• [WORK ORDER]: Please report every line in the entries that contains the string "aurelia".

Start of ENTRIES SUPPLIED

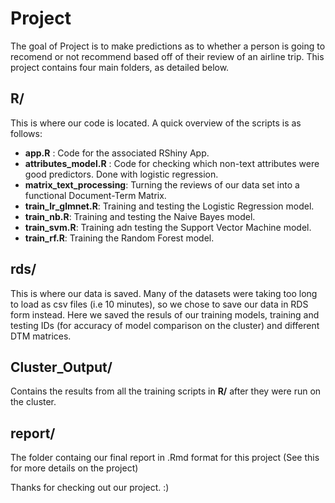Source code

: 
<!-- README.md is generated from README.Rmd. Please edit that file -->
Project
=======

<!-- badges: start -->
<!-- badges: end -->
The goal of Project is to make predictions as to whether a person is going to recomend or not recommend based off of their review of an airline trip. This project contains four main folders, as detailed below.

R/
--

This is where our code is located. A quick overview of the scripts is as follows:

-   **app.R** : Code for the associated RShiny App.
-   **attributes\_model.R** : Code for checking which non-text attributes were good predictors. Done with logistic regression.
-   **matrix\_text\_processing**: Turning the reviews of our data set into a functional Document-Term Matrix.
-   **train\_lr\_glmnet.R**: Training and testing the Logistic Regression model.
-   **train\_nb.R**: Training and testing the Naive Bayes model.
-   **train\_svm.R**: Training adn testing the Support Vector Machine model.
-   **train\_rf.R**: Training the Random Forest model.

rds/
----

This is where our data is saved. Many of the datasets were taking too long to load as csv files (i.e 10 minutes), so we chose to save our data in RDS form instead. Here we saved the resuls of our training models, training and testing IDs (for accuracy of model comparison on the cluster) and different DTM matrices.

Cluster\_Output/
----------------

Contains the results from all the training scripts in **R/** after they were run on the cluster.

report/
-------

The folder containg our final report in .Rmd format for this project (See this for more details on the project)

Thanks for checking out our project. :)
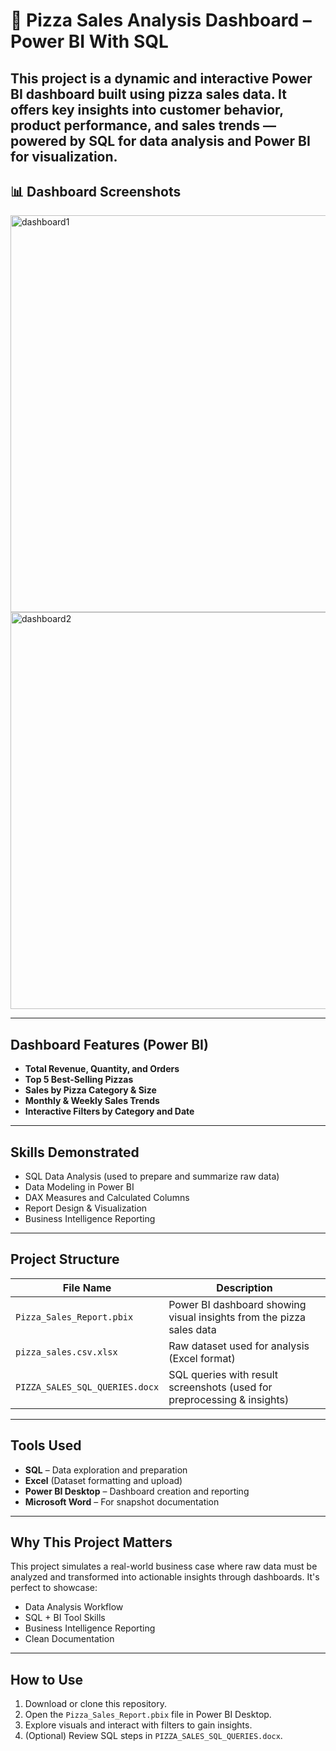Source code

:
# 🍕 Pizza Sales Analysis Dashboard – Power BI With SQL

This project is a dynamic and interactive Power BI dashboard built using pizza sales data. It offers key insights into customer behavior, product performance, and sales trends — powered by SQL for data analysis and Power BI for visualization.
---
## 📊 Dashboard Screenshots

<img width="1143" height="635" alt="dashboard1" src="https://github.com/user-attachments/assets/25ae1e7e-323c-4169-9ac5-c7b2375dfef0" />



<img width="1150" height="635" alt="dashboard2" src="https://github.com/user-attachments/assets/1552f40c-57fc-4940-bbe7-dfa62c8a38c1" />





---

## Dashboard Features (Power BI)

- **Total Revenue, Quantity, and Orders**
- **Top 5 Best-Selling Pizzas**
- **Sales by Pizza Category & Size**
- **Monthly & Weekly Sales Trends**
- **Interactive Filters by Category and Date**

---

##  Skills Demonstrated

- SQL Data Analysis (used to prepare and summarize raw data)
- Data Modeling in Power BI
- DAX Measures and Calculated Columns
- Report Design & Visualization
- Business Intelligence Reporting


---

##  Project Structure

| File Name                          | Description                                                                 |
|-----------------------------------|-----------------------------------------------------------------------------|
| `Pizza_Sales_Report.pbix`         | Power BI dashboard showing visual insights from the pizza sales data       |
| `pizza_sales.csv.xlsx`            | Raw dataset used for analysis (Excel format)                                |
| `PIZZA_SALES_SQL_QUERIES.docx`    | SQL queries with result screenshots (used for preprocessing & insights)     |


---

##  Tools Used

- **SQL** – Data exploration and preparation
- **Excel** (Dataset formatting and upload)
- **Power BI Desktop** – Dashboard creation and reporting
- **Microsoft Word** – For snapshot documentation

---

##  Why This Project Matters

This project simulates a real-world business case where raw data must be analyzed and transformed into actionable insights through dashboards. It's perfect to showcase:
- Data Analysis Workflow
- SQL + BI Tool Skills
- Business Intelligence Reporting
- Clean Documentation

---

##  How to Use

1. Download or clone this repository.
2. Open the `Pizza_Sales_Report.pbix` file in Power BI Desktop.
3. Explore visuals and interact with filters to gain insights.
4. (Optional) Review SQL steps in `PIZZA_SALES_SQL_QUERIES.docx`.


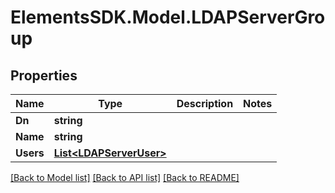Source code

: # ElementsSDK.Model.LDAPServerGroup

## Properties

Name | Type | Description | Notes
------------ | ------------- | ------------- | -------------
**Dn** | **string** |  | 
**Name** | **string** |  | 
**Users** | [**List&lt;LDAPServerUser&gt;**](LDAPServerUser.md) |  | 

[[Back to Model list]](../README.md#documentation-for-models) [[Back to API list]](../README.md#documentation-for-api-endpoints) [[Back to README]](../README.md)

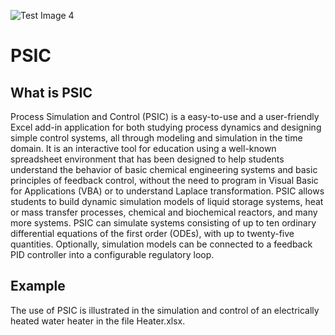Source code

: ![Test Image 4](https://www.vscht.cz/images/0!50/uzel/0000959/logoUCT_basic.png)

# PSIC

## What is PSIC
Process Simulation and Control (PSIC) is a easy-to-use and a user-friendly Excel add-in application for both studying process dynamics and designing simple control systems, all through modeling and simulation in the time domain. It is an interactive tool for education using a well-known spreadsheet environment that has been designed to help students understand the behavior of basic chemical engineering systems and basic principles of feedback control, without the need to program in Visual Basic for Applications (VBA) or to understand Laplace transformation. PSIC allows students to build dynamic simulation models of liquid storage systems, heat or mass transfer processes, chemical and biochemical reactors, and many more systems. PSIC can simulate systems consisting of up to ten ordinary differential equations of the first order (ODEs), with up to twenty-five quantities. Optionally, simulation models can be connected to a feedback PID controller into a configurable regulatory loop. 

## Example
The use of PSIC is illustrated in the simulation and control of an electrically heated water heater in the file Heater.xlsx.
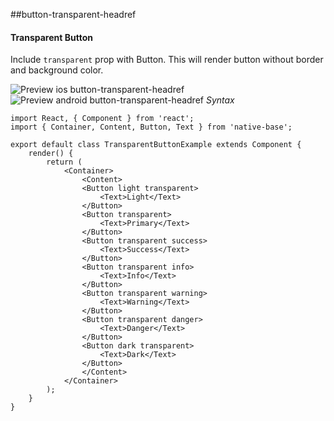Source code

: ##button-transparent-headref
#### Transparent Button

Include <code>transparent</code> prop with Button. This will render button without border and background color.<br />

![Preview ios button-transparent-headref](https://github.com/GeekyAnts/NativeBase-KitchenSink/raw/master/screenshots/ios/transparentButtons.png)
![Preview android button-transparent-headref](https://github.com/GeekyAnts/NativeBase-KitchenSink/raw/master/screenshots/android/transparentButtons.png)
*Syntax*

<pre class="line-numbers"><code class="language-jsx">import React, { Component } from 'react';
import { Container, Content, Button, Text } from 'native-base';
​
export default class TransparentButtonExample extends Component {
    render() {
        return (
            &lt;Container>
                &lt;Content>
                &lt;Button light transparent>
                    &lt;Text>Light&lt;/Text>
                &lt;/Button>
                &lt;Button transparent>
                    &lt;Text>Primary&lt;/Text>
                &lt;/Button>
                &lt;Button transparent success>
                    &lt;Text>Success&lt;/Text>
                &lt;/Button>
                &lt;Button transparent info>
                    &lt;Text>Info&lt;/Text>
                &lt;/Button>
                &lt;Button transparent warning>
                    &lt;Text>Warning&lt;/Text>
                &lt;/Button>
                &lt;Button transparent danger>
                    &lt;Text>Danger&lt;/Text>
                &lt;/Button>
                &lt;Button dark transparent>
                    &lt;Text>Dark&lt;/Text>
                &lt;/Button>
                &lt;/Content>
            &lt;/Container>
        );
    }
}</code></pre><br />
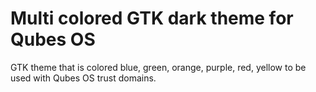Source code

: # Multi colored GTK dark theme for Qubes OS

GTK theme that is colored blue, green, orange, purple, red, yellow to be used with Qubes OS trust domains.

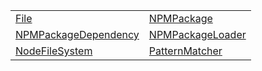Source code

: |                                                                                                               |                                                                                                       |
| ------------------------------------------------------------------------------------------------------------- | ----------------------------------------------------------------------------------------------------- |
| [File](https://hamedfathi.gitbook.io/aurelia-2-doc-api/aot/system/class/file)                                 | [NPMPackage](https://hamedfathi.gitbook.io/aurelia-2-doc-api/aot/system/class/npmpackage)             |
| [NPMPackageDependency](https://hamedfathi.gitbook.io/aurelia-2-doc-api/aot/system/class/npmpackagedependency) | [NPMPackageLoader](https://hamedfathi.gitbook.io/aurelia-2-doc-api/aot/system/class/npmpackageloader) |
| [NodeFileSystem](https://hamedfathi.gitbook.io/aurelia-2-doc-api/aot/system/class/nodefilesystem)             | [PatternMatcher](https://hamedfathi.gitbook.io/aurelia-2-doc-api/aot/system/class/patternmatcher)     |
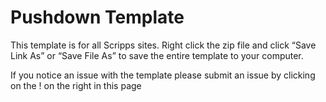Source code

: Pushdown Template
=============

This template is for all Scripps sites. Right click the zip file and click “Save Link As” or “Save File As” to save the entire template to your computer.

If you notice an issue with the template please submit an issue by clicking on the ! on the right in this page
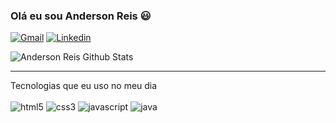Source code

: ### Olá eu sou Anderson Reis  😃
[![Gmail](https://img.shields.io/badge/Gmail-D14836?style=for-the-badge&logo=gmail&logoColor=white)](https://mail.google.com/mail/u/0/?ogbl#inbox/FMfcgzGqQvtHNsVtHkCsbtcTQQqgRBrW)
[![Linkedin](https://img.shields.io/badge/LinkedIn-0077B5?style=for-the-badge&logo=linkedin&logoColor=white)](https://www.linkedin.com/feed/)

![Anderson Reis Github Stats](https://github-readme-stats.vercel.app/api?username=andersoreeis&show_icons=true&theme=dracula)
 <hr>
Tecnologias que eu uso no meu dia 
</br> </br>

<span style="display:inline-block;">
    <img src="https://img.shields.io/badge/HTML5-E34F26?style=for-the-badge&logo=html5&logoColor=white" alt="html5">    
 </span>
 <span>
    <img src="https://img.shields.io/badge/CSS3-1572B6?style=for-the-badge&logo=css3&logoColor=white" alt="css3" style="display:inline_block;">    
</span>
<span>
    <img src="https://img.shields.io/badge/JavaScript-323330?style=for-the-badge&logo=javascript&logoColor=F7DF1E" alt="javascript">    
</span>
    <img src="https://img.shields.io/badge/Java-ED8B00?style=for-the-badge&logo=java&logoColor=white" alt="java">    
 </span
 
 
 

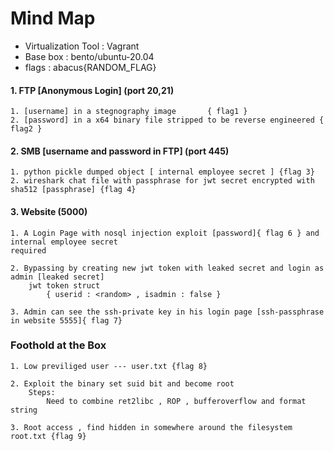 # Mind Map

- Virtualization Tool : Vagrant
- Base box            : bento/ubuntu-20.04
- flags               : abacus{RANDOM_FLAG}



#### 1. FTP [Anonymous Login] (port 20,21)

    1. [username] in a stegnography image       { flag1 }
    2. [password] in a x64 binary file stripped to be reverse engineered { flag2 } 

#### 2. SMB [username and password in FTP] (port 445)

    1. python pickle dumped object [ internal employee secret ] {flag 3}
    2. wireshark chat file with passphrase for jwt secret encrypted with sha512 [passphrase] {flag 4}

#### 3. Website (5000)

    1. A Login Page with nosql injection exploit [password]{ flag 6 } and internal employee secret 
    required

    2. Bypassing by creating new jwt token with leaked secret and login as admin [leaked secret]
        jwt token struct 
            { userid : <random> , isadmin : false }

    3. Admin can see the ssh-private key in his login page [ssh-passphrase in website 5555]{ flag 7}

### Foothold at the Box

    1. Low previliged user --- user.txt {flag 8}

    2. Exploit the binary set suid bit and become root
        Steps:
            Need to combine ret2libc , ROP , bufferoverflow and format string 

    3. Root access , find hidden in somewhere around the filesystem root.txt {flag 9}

End of ENTRIES SUPPLIED

• [SOLUTION TO THIS EXERCISE]:
| [File](https://hamedfathi.gitbook.io/aurelia-2-doc-api/aot/system/class/file)                                 | [NPMPackage](https://hamedfathi.gitbook.io/aurelia-2-doc-api/aot/system/class/npmpackage)             |
| [NPMPackageDependency](https://hamedfathi.gitbook.io/aurelia-2-doc-api/aot/system/class/npmpackagedependency) | [NPMPackageLoader](https://hamedfathi.gitbook.io/aurelia-2-doc-api/aot/system/class/npmpackageloader) |
| [NodeFileSystem](https://hamedfathi.gitbook.io/aurelia-2-doc-api/aot/system/class/nodefilesystem)             | [PatternMatcher](https://hamedfathi.gitbook.io/aurelia-2-doc-api/aot/system/class/patternmatcher)     |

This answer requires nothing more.